### [PROBLEM STATEMENT]
For each line of the listing below that contains the string "worked", copy the line.

### [RECORDS]
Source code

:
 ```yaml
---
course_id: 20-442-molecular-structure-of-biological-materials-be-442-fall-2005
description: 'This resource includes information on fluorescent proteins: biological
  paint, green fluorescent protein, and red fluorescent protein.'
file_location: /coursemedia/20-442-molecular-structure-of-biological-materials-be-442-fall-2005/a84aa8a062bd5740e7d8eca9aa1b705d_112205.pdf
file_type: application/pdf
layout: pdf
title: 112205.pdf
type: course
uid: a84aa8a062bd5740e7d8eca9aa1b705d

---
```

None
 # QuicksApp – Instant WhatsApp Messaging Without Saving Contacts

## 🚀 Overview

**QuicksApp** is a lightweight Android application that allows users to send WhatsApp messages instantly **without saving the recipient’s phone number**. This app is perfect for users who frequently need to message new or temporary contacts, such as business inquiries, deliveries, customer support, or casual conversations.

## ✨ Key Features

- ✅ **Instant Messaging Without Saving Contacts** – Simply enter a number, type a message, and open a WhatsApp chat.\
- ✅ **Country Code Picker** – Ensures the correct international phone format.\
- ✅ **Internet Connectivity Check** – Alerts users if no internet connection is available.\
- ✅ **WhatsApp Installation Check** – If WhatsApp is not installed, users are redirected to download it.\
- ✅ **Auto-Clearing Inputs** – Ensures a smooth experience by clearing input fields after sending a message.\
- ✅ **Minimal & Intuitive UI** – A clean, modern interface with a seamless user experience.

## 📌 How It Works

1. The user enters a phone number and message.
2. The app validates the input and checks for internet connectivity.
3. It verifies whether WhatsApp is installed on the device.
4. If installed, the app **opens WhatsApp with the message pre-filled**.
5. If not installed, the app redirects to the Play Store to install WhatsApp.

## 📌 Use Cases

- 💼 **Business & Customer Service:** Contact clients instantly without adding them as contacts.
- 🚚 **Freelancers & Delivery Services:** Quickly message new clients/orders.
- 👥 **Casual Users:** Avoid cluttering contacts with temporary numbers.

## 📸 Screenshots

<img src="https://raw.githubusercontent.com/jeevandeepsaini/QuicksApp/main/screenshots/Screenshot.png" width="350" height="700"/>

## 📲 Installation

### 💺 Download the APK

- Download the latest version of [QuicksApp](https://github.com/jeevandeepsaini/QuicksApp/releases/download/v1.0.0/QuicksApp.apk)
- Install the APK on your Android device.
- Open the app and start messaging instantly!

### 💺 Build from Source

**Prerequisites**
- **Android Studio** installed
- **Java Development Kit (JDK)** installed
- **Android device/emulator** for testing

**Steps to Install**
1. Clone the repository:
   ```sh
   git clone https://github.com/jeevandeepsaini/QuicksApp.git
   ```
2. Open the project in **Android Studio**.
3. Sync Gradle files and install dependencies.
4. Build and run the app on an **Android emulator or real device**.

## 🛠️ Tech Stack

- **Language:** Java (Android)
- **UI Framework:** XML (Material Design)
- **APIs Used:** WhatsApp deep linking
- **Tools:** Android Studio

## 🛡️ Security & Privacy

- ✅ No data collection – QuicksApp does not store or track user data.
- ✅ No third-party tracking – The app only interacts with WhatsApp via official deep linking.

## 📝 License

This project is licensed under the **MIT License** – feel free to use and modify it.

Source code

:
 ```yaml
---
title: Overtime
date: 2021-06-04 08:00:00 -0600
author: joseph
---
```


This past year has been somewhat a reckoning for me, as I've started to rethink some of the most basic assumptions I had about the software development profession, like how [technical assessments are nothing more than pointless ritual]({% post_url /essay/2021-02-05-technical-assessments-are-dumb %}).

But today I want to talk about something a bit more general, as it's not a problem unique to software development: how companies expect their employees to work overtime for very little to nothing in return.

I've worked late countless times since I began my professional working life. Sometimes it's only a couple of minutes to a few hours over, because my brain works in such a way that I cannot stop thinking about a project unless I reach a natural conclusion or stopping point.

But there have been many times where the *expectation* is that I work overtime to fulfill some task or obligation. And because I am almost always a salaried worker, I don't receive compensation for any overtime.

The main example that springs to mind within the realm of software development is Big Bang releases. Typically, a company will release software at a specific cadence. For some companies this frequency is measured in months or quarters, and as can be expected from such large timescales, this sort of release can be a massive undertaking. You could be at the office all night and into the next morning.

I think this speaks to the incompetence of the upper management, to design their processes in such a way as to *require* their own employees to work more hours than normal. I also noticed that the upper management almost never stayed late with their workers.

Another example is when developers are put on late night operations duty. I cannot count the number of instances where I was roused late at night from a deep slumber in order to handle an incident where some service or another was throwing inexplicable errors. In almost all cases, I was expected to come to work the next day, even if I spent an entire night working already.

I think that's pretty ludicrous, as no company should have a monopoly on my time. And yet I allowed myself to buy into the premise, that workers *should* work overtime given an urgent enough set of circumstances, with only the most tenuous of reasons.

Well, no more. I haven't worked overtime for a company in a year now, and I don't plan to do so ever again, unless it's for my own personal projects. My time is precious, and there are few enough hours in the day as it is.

### [COMPLETED TASK]
I've worked late countless times since I began my professional working life. Sometimes it's only a couple of minutes to a few hours over, because my brain works in such a way that I cannot stop thinking about a project unless I reach a natural conclusion or stopping point.
Well, no more. I haven't worked overtime for a company in a year now, and I don't plan to do so ever again, unless it's for my own personal projects. My time is precious, and there are few enough hours in the day as it is.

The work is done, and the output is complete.